Três manifestantes anti-Otan presos durante uma incursão tarde da noite, dias antes do começo da cúpula que reúne representantes de 60 países, foram acusados de terrorismo por posse de explosivos, segundo informações dadas pela policia e pelos seus advogados, neste sábado.

ERIC JOHNSON, REUTERS

19 Maio 2012 | 16h17

Entretanto, defensores dos três homens presos na noite de quarta-feira numa residência no bairro de Bridgeport, em Chicago, contestaram as acusações e disseram que a policia confundiu material para fazer cerveja com explosivos.

O Departamento de Policia de Chicago disse que os homens foram acusados na sexta-feira de conspiração para cometer terrorismo, fornecimento de apoio material para o terrorismo e por posse de um artefato explosivo incendiário. Eles foram os únicos acusados em um grupo de nove pessoas que foram presas ao mesmo tempo.

"As acusações são ridículas.
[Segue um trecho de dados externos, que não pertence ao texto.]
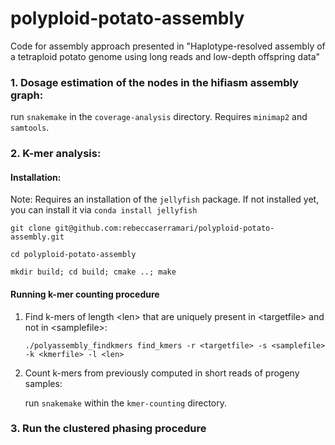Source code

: # polyploid-potato-assembly
Code for assembly approach presented in "Haplotype-resolved assembly of a tetraploid potato genome using long reads and low-depth offspring data"

### 1. Dosage estimation of the nodes in the hifiasm assembly graph:
  run `snakemake` in the `coverage-analysis` directory. Requires `minimap2` and `samtools`.

### 2. K-mer analysis:
####   Installation:
   Note: Requires an installation of the `jellyfish` package. If not installed yet, you can install it via `conda install jellyfish`
   
   `git clone git@github.com:rebeccaserramari/polyploid-potato-assembly.git`
   
   `cd polyploid-potato-assembly`
   
   `mkdir build; cd build; cmake ..; make`
####  Running k-mer counting procedure
1. Find k-mers of length \<len\> that are uniquely present in \<targetfile\> and not in \<samplefile\>:

    `./polyassembly_findkmers find_kmers -r <targetfile> -s <samplefile> -k <kmerfile> -l <len>`
  
2. Count k-mers from previously computed <kmerfile> in short reads of progeny samples:
  
    run `snakemake` within the `kmer-counting` directory.
  
### 3. Run the clustered phasing procedure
O CPD (Departamento de Polícia de Chicago) não sabe a diferença entre material para cerveja artesanal e um coquetel molotov," disse Natalie Wahlberg, uma integrante do grupo Occupy Chicago que protesta contra a desigualdade de renda.

A National Lawyers Guild - um grupo de advogados voluntários que representam os manifestantes, disse que a polícia "arrombou portas com armas na mão e fez buscas em residências sem um mandado judicial ou consentimento dos moradores", de acordo com um comunicado postado na página do grupo, no Facebook.

O departamento de policia se recusou a comentar os detalhes da incursão realizada por uma unidade de investigação especial.

Milhares de seguranças foram mobilizados para controlar as manifestações na semana que antecedeu a cúpula da Otan que começa domingo. O presidente Barack Obama e representantes de cerca de 60 países vão discutir a guerra no Afeganistão e outras questões de segurança internacional.

Autoridades policiais não confirmaram a origens dos homens presos para a Reuters. A audiência de fixação de fiança para os três acusados foi marcada para a tarde de sábado.

"Os advogados da NLG estão questionando por que a cidade levou 48 horas, o tempo limite para se manter alguém detido sem que uma audiência seja marcada, para fazer acusações tão graves", disse o grupo de advogados. "(A polícia) não apresentou qualquer prova de dolo ou má conduta por parte dos ativistas."

Uma das seis pessoas libertadas na sexta-feira, Darrin Annussek, de 36 anos, disse que ele foi algemado numa sala de interrogatório durante 18 horas, sem permissão para ir ao banheiro e não foi interrogado. A polícia se recusou a comentar sobre a sua detenção.

Os acusados foram cercados por viaturas policiais do lado de fora de uma farmácia, na semana passada e foram interrogados pela polícia sobre seus planos durante a cúpula da Otan, disse seu advogado.

Na sexta-feira, cerca de 2,5 mil pessoas protestaram de forma barulhenta, porém pacífica, principalmente sobre questões econômicas, numa praça no centro de Chicago e nas ruas ao redor dela.

A polícia disse que mais de uma dúzia de pessoas foi detida em eventos relativos ao evento da Otan. Um homem foi preso durante os protestos depois que ele subiu na torre de uma ponte, para arrancar um galhardete anunciando a cúpula da Otan, disse a polícia.